[Data excerpts]
■ ■ ■ ■ ■

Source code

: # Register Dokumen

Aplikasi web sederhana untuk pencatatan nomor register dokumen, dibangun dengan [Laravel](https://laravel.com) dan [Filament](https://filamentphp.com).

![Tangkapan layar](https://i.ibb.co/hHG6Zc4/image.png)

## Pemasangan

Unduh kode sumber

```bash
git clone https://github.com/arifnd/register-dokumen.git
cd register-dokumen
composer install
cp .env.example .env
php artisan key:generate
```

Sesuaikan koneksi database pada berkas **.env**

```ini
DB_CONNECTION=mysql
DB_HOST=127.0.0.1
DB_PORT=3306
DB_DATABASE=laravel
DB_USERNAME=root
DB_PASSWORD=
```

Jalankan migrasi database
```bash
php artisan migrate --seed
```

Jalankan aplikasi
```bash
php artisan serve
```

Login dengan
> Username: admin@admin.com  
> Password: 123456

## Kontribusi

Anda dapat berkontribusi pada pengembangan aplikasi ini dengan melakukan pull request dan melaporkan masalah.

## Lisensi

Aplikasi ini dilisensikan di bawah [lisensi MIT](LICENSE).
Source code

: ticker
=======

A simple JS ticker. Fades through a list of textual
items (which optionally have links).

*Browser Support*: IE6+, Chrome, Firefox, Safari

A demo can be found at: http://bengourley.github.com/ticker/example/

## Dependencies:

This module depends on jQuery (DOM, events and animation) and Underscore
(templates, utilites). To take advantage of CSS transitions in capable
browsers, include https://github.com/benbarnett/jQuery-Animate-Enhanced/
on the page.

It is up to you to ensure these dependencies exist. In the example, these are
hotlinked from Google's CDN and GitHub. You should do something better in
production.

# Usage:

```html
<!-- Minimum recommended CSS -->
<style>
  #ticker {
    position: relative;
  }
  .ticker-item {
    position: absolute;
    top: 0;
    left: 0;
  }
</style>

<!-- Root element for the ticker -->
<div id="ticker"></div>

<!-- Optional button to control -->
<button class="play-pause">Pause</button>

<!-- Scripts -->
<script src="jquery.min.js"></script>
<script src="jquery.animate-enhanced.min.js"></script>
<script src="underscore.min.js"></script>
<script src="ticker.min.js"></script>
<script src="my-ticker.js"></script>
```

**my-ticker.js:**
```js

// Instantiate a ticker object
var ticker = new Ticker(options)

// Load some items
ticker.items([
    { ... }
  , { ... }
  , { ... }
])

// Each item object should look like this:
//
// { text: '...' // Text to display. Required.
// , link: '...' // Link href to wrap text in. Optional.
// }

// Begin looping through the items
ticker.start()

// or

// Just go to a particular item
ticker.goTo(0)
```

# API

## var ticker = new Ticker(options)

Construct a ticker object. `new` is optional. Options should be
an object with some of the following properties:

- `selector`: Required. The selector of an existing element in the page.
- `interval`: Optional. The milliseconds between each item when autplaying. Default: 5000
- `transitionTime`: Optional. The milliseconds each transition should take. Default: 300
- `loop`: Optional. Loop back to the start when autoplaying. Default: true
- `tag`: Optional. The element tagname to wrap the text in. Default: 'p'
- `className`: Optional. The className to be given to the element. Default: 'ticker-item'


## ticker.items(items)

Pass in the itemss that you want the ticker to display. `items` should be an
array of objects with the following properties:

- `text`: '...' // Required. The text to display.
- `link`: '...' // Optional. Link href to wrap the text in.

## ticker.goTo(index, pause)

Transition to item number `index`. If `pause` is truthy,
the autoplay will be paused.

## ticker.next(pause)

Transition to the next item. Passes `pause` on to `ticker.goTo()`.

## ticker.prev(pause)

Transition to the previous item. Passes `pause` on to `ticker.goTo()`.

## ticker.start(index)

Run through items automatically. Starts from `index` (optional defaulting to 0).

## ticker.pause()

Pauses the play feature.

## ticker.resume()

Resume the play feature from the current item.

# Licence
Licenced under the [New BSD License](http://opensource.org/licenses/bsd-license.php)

■ ■ ■ ■ ■

▶ [Your instructions] Reproduce each entry above character for character.

▶ [Result for this exercise]
Source code

: # Register Dokumen

Aplikasi web sederhana untuk pencatatan nomor register dokumen, dibangun dengan [Laravel](https://laravel.com) dan [Filament](https://filamentphp.com).

![Tangkapan layar](https://i.ibb.co/hHG6Zc4/image.png)

## Pemasangan

Unduh kode sumber

```bash
git clone https://github.com/arifnd/register-dokumen.git
cd register-dokumen
composer install
cp .env.example .env
php artisan key:generate
```

Sesuaikan koneksi database pada berkas **.env**

```ini
DB_CONNECTION=mysql
DB_HOST=127.0.0.1
DB_PORT=3306
DB_DATABASE=laravel
DB_USERNAME=root
DB_PASSWORD=
```

Jalankan migrasi database
```bash
php artisan migrate --seed
```

Jalankan aplikasi
```bash
php artisan serve
```

Login dengan
> Username: admin@admin.com  
> Password: 123456

## Kontribusi

Anda dapat berkontribusi pada pengembangan aplikasi ini dengan melakukan pull request dan melaporkan masalah.

## Lisensi

Aplikasi ini dilisensikan di bawah [lisensi MIT](LICENSE).
Source code

: ticker
=======

A simple JS ticker. Fades through a list of textual
items (which optionally have links).

*Browser Support*: IE6+, Chrome, Firefox, Safari

A demo can be found at: http://bengourley.github.com/ticker/example/

## Dependencies:

This module depends on jQuery (DOM, events and animation) and Underscore
(templates, utilites). To take advantage of CSS transitions in capable
browsers, include https://github.com/benbarnett/jQuery-Animate-Enhanced/
on the page.

It is up to you to ensure these dependencies exist. In the example, these are
hotlinked from Google's CDN and GitHub. You should do something better in
production.

# Usage:

```html
<!-- Minimum recommended CSS -->
<style>
  #ticker {
    position: relative;
  }
  .ticker-item {
    position: absolute;
    top: 0;
    left: 0;
  }
</style>

<!-- Root element for the ticker -->
<div id="ticker"></div>

<!-- Optional button to control -->
<button class="play-pause">Pause</button>

<!-- Scripts -->
<script src="jquery.min.js"></script>
<script src="jquery.animate-enhanced.min.js"></script>
<script src="underscore.min.js"></script>
<script src="ticker.min.js"></script>
<script src="my-ticker.js"></script>
```

**my-ticker.js:**
```js

// Instantiate a ticker object
var ticker = new Ticker(options)

// Load some items
ticker.items([
    { ... }
  , { ... }
  , { ... }
])

// Each item object should look like this:
//
// { text: '...' // Text to display. Required.
// , link: '...' // Link href to wrap text in. Optional.
// }

// Begin looping through the items
ticker.start()

// or

// Just go to a particular item
ticker.goTo(0)
```

# API

## var ticker = new Ticker(options)

Construct a ticker object. `new` is optional. Options should be
an object with some of the following properties:

- `selector`: Required. The selector of an existing element in the page.
- `interval`: Optional. The milliseconds between each item when autplaying. Default: 5000
- `transitionTime`: Optional. The milliseconds each transition should take. Default: 300
- `loop`: Optional. Loop back to the start when autoplaying. Default: true
- `tag`: Optional. The element tagname to wrap the text in. Default: 'p'
- `className`: Optional. The className to be given to the element. Default: 'ticker-item'


## ticker.items(items)

Pass in the itemss that you want the ticker to display. `items` should be an
array of objects with the following properties:

- `text`: '...' // Required. The text to display.
- `link`: '...' // Optional. Link href to wrap the text in.

## ticker.goTo(index, pause)

Transition to item number `index`. If `pause` is truthy,
the autoplay will be paused.

## ticker.next(pause)

Transition to the next item. Passes `pause` on to `ticker.goTo()`.

## ticker.prev(pause)

Transition to the previous item. Passes `pause` on to `ticker.goTo()`.

## ticker.start(index)

Run through items automatically. Starts from `index` (optional defaulting to 0).

## ticker.pause()

Pauses the play feature.

## ticker.resume()

Resume the play feature from the current item.

# Licence
Licenced under the [New BSD License](http://opensource.org/licenses/bsd-license.php)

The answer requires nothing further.